Sim e não (mas advertindo que não tenho uma opinião firme sobre como meu livro deva ser lido: se ele for lido, fico feliz). Devo dizer que sou grato à abertura desse campo de filosofia popular, dando chance a um livro como o meu de vir à luz. Mas com Montaigne se passa algo um pouco diferente. Existe a tentação de vê-lo como imediatamente relevante para os dias de hoje, de descrevê-lo como se ele fosse quase um blogueiro.
Para mim, há algo muito particular na maneira como ele aborda a vida. Nós costumamos vê-lo com uma perspectiva pós-iluminista, pondo a ênfase no aspecto ceticista de sua obra e vendo-o como uma personalidade relaxada, relativista. Mas ele tinha um lado sério, que nem sempre vem à tona, porque não é sistemático, e consiste no desejo de restaurar sua confiança na sociedade, uma sociedade que havia sido devastada pelas guerras religiosas.
Como esse lado aparece?
Em lugar de reafirmar sua confiança por meio de princípios abstratos, Montaigne se erigiu em exemplo. Apesar de não descrever a obra como didática, ele parece dizer que há formas honrosas de viver que não se baseiam nem no princípio religioso nem no político, mas dependem de uma disposição natural para a empatia --algo que ele depreende da observação tanto do mundo animal como do Novo Mundo. Ao se colocar sob exame, Montaigne nota essa empatia em sua tendência a imitar, em sua disposição para brincar com seu cão ou sua gata quando os animais querem brincar com ele.
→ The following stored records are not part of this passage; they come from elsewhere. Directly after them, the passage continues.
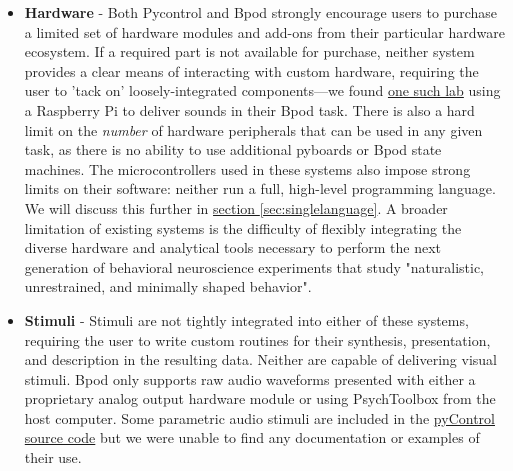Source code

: \documentclass[nohyper, justified, notitlepage, marginals=raggedright,twoside=false,debug]{tufte-autopilot}
\begin{document}
\begin{itemize}[after=\vspace{-\topsep}]
    \item \textbf{Hardware} - Both Pycontrol and Bpod strongly encourage users to purchase a limited set of hardware modules and add-ons from their particular hardware ecosystem. If a required part is not available for purchase, neither system provides a clear means of interacting with custom hardware, requiring the user to 'tack on' loosely-integrated components---we found \href{https://github.com/erlichlab/BpodSoundModule}{one such lab} using a Raspberry Pi to deliver sounds in their Bpod task.   There is also a hard limit on the \textit{number} of hardware peripherals that can be used in any given task, as there is no ability to use additional pyboards or Bpod state machines. The microcontrollers used in these systems also impose strong limits on their software: neither run a full, high-level programming language. We will discuss this further in \hyperref[sec:singlelanguage]{section \ref*{sec:singlelanguage}}. A broader  limitation of existing systems is the difficulty of flexibly integrating the diverse hardware and analytical tools necessary to perform the next generation of behavioral neuroscience experiments that study "naturalistic, unrestrained, and minimally shaped behavior"\citep{dattaComputationalNeuroethologyCall2019}.
    \item \textbf{Stimuli} - Stimuli are not tightly integrated into either of these systems, requiring the user to write custom routines for their synthesis, presentation, and description in the resulting data. Neither are capable of delivering visual stimuli. Bpod only supports raw audio waveforms presented with either a proprietary analog output hardware module or using PsychToolbox from the host computer. Some parametric audio stimuli are included in the \href{https://bitbucket.org/takam/pycontrol/src/default/pyControl/audio.py}{pyControl source code} but we were unable to find any documentation or examples of their use. %
\end{itemize}\nobreak%
\end{document}

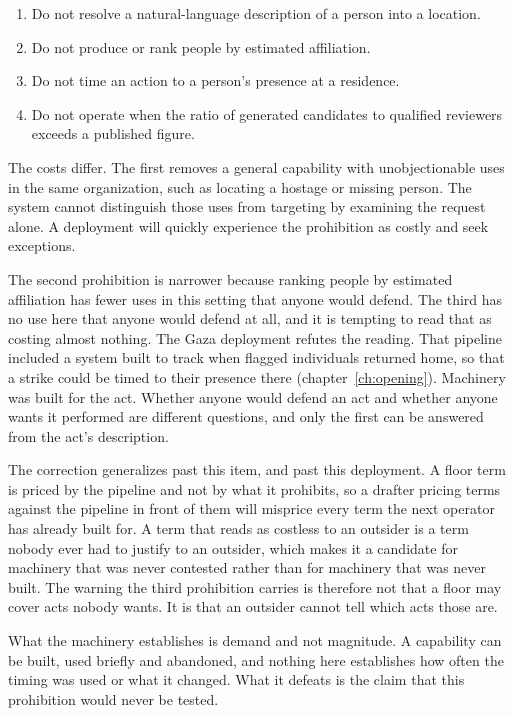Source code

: \begin{enumerate}
  \item Do not resolve a natural-language description of a person into a location.
  \item Do not produce or rank people by estimated affiliation.
  \item Do not time an action to a person's presence at a residence.
  \item Do not operate when the ratio of generated candidates to qualified reviewers exceeds a published figure.
\end{enumerate}

The costs differ. The first removes a general capability with unobjectionable uses in the same organization, such as locating a hostage or missing person. The system cannot distinguish those uses from targeting by examining the request alone. A deployment will quickly experience the prohibition as costly and seek exceptions.

The second prohibition is narrower because ranking people by estimated affiliation has fewer uses in this setting that anyone would defend. The third has no use here that anyone would defend at all, and it is tempting to read that as costing almost nothing. The Gaza deployment refutes the reading. That pipeline included a system built to track when flagged individuals returned home, so that a strike could be timed to their presence there (chapter~\ref{ch:opening}). Machinery was built for the act. Whether anyone would defend an act and whether anyone wants it performed are different questions, and only the first can be answered from the act's description.

The correction generalizes past this item, and past this deployment. A floor term is priced by the pipeline and not by what it prohibits, so a drafter pricing terms against the pipeline in front of them will misprice every term the next operator has already built for. A term that reads as costless to an outsider is a term nobody ever had to justify to an outsider, which makes it a candidate for machinery that was never contested rather than for machinery that was never built. The warning the third prohibition carries is therefore not that a floor may cover acts nobody wants. It is that an outsider cannot tell which acts those are.

What the machinery establishes is demand and not magnitude. A capability can be built, used briefly and abandoned, and nothing here establishes how often the timing was used or what it changed. What it defeats is the claim that this prohibition would never be tested.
Sua intenção é nos recordar de que todos temos essa capacidade: é o chamado do outro, mais do que a dor do outro, o que nos atinge. Eu acredito que o que Montaigne persegue se mostra, no nosso mundo des/conectado, como um aprendizado útil.
O sr. cunha uma nova hipótese para a origem do termo "essai", "ensaio", sob o qual Montaigne enfeixou sua obra, relacionando-o à acepção do verbo "essayer" que significa "provar", em vez da mais difundida entre os estudiosos do filósofo, "tentar". De que forma o sr. acha que essa proposição sua ilumina novas leituras de Montaigne?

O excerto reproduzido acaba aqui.